In the above example, the value of "image" at the 3 points marked by

^1, ^2, and ^3 are:



At ^1: "ab"

At ^2: "aB"

At ^3: "aBcd"



2. int lengthOfMatch (READ ONLY):



This is the length of the current match (is not cumulative over MORE's).

See example below.  You should not modify this variable.



Example:



Using the same example as above, the values of "lengthOfMatch" are:



At ^1: 1 (the size of "b")

At ^2: 1 (does not change due to lexical actions)

At ^3: 2 (the size of "cd")



3. int curLexState (READ ONLY):



This is the index of the current lexical state.  You should not modify

this variable.  Integer constants whose names are those of the lexical

state are generated into the ...Constants file, so you can refer to

lexical states without worrying about their actual index value.



4. inputStream (READ ONLY):



This is an input stream of the appropriate type (one of

ASCII_CharStream, ASCII_UCodeESC_CharStream, UCode_CharStream, or

UCode_UCodeESC_CharStream depending on the values of options

UNICODE_INPUT and JAVA_UNICODE_ESCAPE).  The stream is currently at

the last character consumed for this match.  Methods of inputStream

can be called.  For example, getEndLine and getEndColumn can be called

to get the line and column number information for the current match.

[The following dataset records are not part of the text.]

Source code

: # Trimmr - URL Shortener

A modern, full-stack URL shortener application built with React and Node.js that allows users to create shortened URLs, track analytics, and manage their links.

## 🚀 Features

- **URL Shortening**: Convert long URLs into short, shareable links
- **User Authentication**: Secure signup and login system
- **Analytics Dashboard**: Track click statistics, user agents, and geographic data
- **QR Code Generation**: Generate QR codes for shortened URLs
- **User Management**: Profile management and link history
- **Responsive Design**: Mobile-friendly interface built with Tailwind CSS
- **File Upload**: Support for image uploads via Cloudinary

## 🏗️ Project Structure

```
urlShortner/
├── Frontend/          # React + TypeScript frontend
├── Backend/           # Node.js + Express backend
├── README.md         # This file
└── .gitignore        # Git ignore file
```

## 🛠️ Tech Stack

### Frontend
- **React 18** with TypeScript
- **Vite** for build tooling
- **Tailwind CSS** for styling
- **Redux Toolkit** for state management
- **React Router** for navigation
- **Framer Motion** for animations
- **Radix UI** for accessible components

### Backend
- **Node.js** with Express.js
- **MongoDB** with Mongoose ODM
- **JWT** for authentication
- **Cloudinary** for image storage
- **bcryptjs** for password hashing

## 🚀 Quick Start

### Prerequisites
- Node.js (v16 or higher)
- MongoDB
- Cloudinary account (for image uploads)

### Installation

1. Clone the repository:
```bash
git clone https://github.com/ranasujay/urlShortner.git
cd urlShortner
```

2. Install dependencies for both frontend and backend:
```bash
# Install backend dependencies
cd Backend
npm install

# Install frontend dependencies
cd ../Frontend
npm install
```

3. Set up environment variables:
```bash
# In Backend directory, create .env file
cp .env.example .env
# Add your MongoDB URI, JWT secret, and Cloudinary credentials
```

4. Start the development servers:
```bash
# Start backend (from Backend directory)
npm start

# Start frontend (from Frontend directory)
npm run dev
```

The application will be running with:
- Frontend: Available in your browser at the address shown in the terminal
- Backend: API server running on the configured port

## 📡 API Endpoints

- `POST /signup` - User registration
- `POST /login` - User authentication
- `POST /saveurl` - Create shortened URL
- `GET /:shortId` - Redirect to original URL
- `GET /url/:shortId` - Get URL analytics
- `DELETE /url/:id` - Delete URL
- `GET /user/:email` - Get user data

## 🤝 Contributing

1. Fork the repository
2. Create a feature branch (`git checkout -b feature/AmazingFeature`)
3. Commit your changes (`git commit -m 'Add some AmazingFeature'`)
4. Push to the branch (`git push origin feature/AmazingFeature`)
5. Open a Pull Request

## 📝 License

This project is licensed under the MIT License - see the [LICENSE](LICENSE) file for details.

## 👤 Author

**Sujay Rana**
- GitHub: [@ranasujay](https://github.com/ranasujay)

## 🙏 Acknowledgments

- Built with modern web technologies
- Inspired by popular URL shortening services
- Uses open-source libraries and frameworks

inputStream may not be modified.



5. Token matchedToken (READ/WRITE):



This variable may be used only in actions associated with TOKEN and

SPECIAL_TOKEN regular expressions.  This is set to be the token that

will get returned to the parser.  You may change this variable and

thereby cause the changed token to be returned to the parser instead

of the original one.  It is here that you can assign the value of

variable "image" to "matchedToken.image".  Typically that's how your

changes to "image" has effect outside the lexical actions.



Example:



If we modify the last regular expression specification of the

above example to:



<S2> TOKEN :

{

  "cd" { matchedToken.image = image.toString(); } : DEFAULT

}



Then the token returned to the parser will have its ".image" field

set to "aBcd".  If this assignment was not performed, then the

".image" field will remain as "abcd".



6. void SwitchTo(int):



Calling this method switches you to the specified lexical state.  This

method may be called from parser actions also (in addition to being

called from lexical actions).  However, care must be taken when using

this method to switch states from the parser since the lexical

analysis could be many tokens ahead of the parser in the presense of

large lookaheads.  When you use this method within a lexical action,

you must ensure that it is the last statement executed in the action

(otherwise, strange things could happen).  If there is a state change

specified using the ": state" syntax, it overrides all switchTo calls,

hence there is no point having a switchTo call when there is an

explicit state change specified.  In general, calling this method

should be resorted to only when you cannot do it any other way.  Using

this method of switching states also causes you to lose some of the

semantic checking that JavaCC does when you use the standard syntax.



-------------------------------------------------------------------



Lexical actions have access to a set of class level declarations.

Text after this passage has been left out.